Grant will buy solar powered surveillance cameras

Updated: Tuesday, 09 Mar 2010, 10:50 PM CST
Published : Tuesday, 09 Mar 2010, 8:17 PM CST

AUSTIN (KXAN) - Solar powered surveillance cameras are the new tool in fighting illegal trash dumping in Austin.

The city code compliance department received a $20,000 grant to purchase eight new cameras, which will be places at the worst dump sites in the city.

Three of the cameras are fully operational and five of them are decoys.

"They will look the same as the working cameras," said compliance officer Ron Potts.

Illegal dumping is a growing problem in Austin, said Potts, because some people can no longer afford to take their trash to the landfills.

"With the economy it becomes more of a problem," said Potts. "We're seeing these dump sites all over."

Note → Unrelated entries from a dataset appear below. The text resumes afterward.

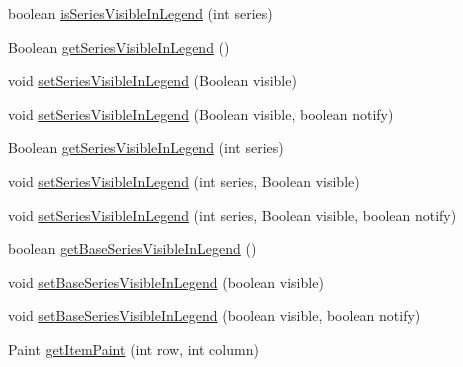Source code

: \begin{DoxyCompactItemize}
boolean \mbox{\hyperlink{interfaceorg_1_1jfree_1_1chart_1_1renderer_1_1category_1_1_category_item_renderer_a24e073dff573e5ebc13bfafc81c9bfc5}{is\+Series\+Visible\+In\+Legend}} (int series)
\item 
Boolean \mbox{\hyperlink{interfaceorg_1_1jfree_1_1chart_1_1renderer_1_1category_1_1_category_item_renderer_a702f01f7f6b883405e393e74ea16a129}{get\+Series\+Visible\+In\+Legend}} ()
\item 
void \mbox{\hyperlink{interfaceorg_1_1jfree_1_1chart_1_1renderer_1_1category_1_1_category_item_renderer_a2deadd4021ffd277afe59346746efd08}{set\+Series\+Visible\+In\+Legend}} (Boolean visible)
\item 
void \mbox{\hyperlink{interfaceorg_1_1jfree_1_1chart_1_1renderer_1_1category_1_1_category_item_renderer_af93a5e919792a50b46862bf36fb026d1}{set\+Series\+Visible\+In\+Legend}} (Boolean visible, boolean notify)
\item 
Boolean \mbox{\hyperlink{interfaceorg_1_1jfree_1_1chart_1_1renderer_1_1category_1_1_category_item_renderer_aece9d12305e2ae6e3ef96d3981574810}{get\+Series\+Visible\+In\+Legend}} (int series)
\item 
void \mbox{\hyperlink{interfaceorg_1_1jfree_1_1chart_1_1renderer_1_1category_1_1_category_item_renderer_a49a49aaa13e05a123ae9808c3f0cb5c8}{set\+Series\+Visible\+In\+Legend}} (int series, Boolean visible)
\item 
void \mbox{\hyperlink{interfaceorg_1_1jfree_1_1chart_1_1renderer_1_1category_1_1_category_item_renderer_a94643e3f2d9e76532894b39b34b80575}{set\+Series\+Visible\+In\+Legend}} (int series, Boolean visible, boolean notify)
\item 
boolean \mbox{\hyperlink{interfaceorg_1_1jfree_1_1chart_1_1renderer_1_1category_1_1_category_item_renderer_a5dbb34f875d6bbd46e99e3ec0d06f27c}{get\+Base\+Series\+Visible\+In\+Legend}} ()
\item 
void \mbox{\hyperlink{interfaceorg_1_1jfree_1_1chart_1_1renderer_1_1category_1_1_category_item_renderer_a2581902144013c603baed487e99eb7bd}{set\+Base\+Series\+Visible\+In\+Legend}} (boolean visible)
\item 
void \mbox{\hyperlink{interfaceorg_1_1jfree_1_1chart_1_1renderer_1_1category_1_1_category_item_renderer_a363fe4de50faa1bd160fd45979157be1}{set\+Base\+Series\+Visible\+In\+Legend}} (boolean visible, boolean notify)
\item 
Paint \mbox{\hyperlink{interfaceorg_1_1jfree_1_1chart_1_1renderer_1_1category_1_1_category_item_renderer_a535682d438117db613e8e0840fb1d7bd}{get\+Item\+Paint}} (int row, int column)

\end{DoxyCompactItemize}
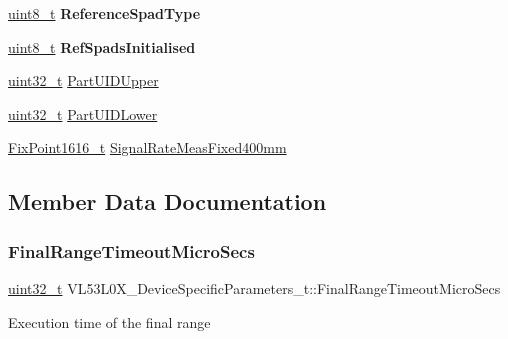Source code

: \begin{DoxyCompactItemize}
\hyperlink{vl53l0x__types_8h_aba7bc1797add20fe3efdf37ced1182c5}{uint8\+\_\+t} {\bfseries Reference\+Spad\+Type}
\item 
\mbox{\label{structVL53L0X__DeviceSpecificParameters__t_ac8d6fe160f19e8a841260a701a9712ed}} 
\hyperlink{vl53l0x__types_8h_aba7bc1797add20fe3efdf37ced1182c5}{uint8\+\_\+t} {\bfseries Ref\+Spads\+Initialised}
\item 
\hyperlink{vl53l0x__types_8h_a435d1572bf3f880d55459d9805097f62}{uint32\+\_\+t} \hyperlink{structVL53L0X__DeviceSpecificParameters__t_ae2e322fd56131a4c8f85b5fd9095d609}{Part\+U\+I\+D\+Upper}
\item 
\hyperlink{vl53l0x__types_8h_a435d1572bf3f880d55459d9805097f62}{uint32\+\_\+t} \hyperlink{structVL53L0X__DeviceSpecificParameters__t_a4d5cf527506898d5373023be984bd7e9}{Part\+U\+I\+D\+Lower}
\item 
\hyperlink{vl53l0x__types_8h_afb910790161809fc76e1a274a6349384}{Fix\+Point1616\+\_\+t} \hyperlink{structVL53L0X__DeviceSpecificParameters__t_a9564eca4dc836cb36a4f6ad12941bc6c}{Signal\+Rate\+Meas\+Fixed400mm}
\end{DoxyCompactItemize}


\subsection{Member Data Documentation}
\mbox{\label{structVL53L0X__DeviceSpecificParameters__t_a49b96750aa9ee22517caeb4a6a4e427c}} 
\subsubsection{\texorpdfstring{Final\+Range\+Timeout\+Micro\+Secs}{FinalRangeTimeoutMicroSecs}}
{\footnotesize\ttfamily \hyperlink{vl53l0x__types_8h_a435d1572bf3f880d55459d9805097f62}{uint32\+\_\+t} V\+L53\+L0\+X\+\_\+\+Device\+Specific\+Parameters\+\_\+t\+::\+Final\+Range\+Timeout\+Micro\+Secs}

Execution time of the final range \mbox{\label{structVL53L0X__DeviceSpecificParameters__t_a8d9221ba4a2fa8e41ee5fa4cd508775a}} 
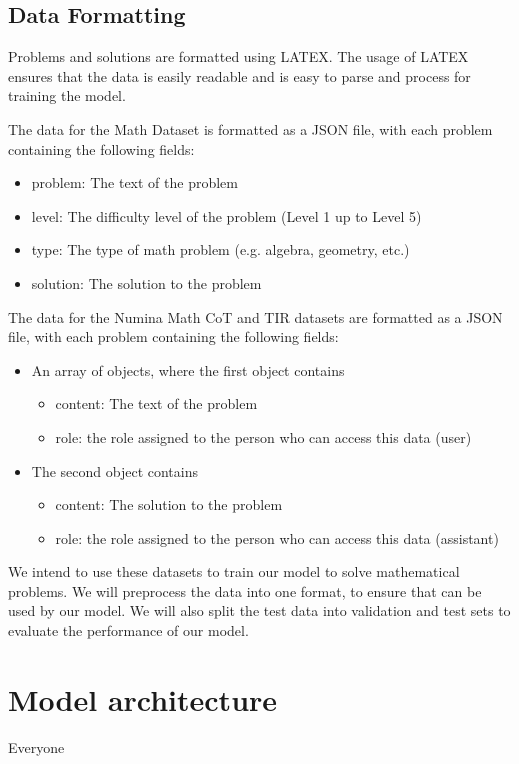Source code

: \documentclass{article}
\begin{document}
\subsection{Data Formatting}

Problems and solutions are formatted using LATEX. The usage of LATEX ensures that the data is easily readable and is easy to parse and process for training the model.

The data for the Math Dataset is formatted as a JSON file, with each problem containing the following fields:
\begin{itemize}
  \item problem: The text of the problem
  \item level: The difficulty level of the problem (Level 1 up to Level 5)
  \item type: The type of math problem (e.g. algebra, geometry, etc.)
  \item solution: The solution to the problem
\end{itemize}

The data for the Numina Math CoT and TIR datasets are formatted as a JSON file, with each problem containing the following fields:
\begin{itemize}
  \item An array of objects, where the first object contains
      \begin{itemize}
        \item content: The text of the problem
        \item role: the role assigned to the person who can access this data (user)
      \end{itemize}
  \item The second object contains
      \begin{itemize}
        \item content: The solution to the problem
        \item role: the role assigned to the person who can access this data (assistant)
      \end{itemize}
\end{itemize}

We intend to use these datasets to train our model to solve mathematical problems. We will preprocess the data into one format, to ensure that can be used by our model. We will also split the test data into validation and test sets to evaluate the performance of our model.

\section{Model architecture}
Everyone
\end{document}
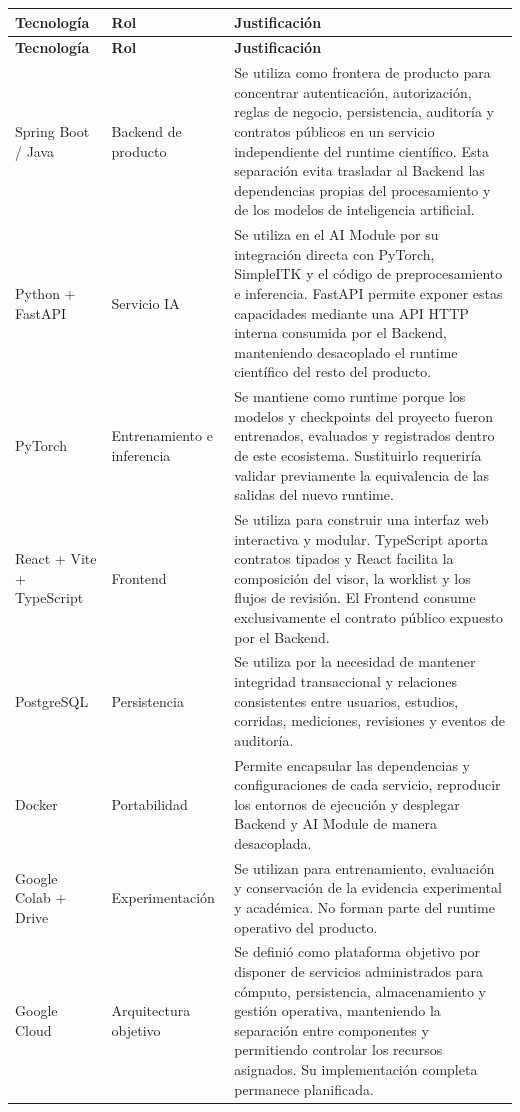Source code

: {\footnotesize
\setlength{\LTleft}{0pt}
\setlength{\LTright}{0pt}
\setlength{\tabcolsep}{2pt}
\renewcommand{\arraystretch}{1.18}
\label{tab:arch-tecnologias}
\begin{longtable}{>{\raggedright\arraybackslash}p{} >{\raggedright\arraybackslash}p{} >{\raggedright\arraybackslash}p{}}
\hline
\textbf{Tecnología} & \textbf{Rol} & \textbf{Justificación} \\
\hline
\endfirsthead
\hline
\textbf{Tecnología} & \textbf{Rol} & \textbf{Justificación} \\
\hline
\endhead
\hline
\endfoot
Spring Boot / Java & Backend de producto & Se utiliza como frontera de producto para concentrar autenticación, autorización, reglas de negocio, persistencia, auditoría y contratos públicos en un servicio independiente del runtime científico. Esta separación evita trasladar al Backend las dependencias propias del procesamiento y de los modelos de inteligencia artificial. \\
Python + FastAPI & Servicio IA & Se utiliza en el AI Module por su integración directa con PyTorch, SimpleITK y el código de preprocesamiento e inferencia. FastAPI permite exponer estas capacidades mediante una API HTTP interna consumida por el Backend, manteniendo desacoplado el runtime científico del resto del producto. \\
PyTorch & Entrenamiento e inferencia & Se mantiene como runtime porque los modelos y checkpoints del proyecto fueron entrenados, evaluados y registrados dentro de este ecosistema. Sustituirlo requeriría validar previamente la equivalencia de las salidas del nuevo runtime. \\
React + Vite + TypeScript & Frontend & Se utiliza para construir una interfaz web interactiva y modular. TypeScript aporta contratos tipados y React facilita la composición del visor, la worklist y los flujos de revisión. El Frontend consume exclusivamente el contrato público expuesto por el Backend. \\
PostgreSQL & Persistencia & Se utiliza por la necesidad de mantener integridad transaccional y relaciones consistentes entre usuarios, estudios, corridas, mediciones, revisiones y eventos de auditoría. \\
Docker & Portabilidad & Permite encapsular las dependencias y configuraciones de cada servicio, reproducir los entornos de ejecución y desplegar Backend y AI Module de manera desacoplada. \\
Google Colab + Drive & Experimentación & Se utilizan para entrenamiento, evaluación y conservación de la evidencia experimental y académica. No forman parte del runtime operativo del producto. \\
Google Cloud & Arquitectura objetivo & Se definió como plataforma objetivo por disponer de servicios administrados para cómputo, persistencia, almacenamiento y gestión operativa, manteniendo la separación entre componentes y permitiendo controlar los recursos asignados. Su implementación completa permanece planificada. \\
\hline
\end{longtable}
}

One of the worst dump sites is on a dead end road off of Highway 183 in East Austin. There, you'll find a television perched in a tree, and tires, trash, and construction materials littler the ground.

The new cameras will allow compliance officers to see who is dumping the trash.

"They'll take thousands of pictures for us and with these pictures we can identify this person by their looks and also by their license plate and track them down," said Potts.

The city has already experimented with one camera, but the goal is to have 40 in the next five years.

"We do spend thousands of dollars each year if we can't find a property owner to clean it," said Potts.

The cameras are secured on top of utility polls and they capture the crime in progress. They snap faces and license plates and capture images in the daylight and the dark. Potts said they provide clear images up to 180 feet away.

The cameras could be up and running by Summer 2010.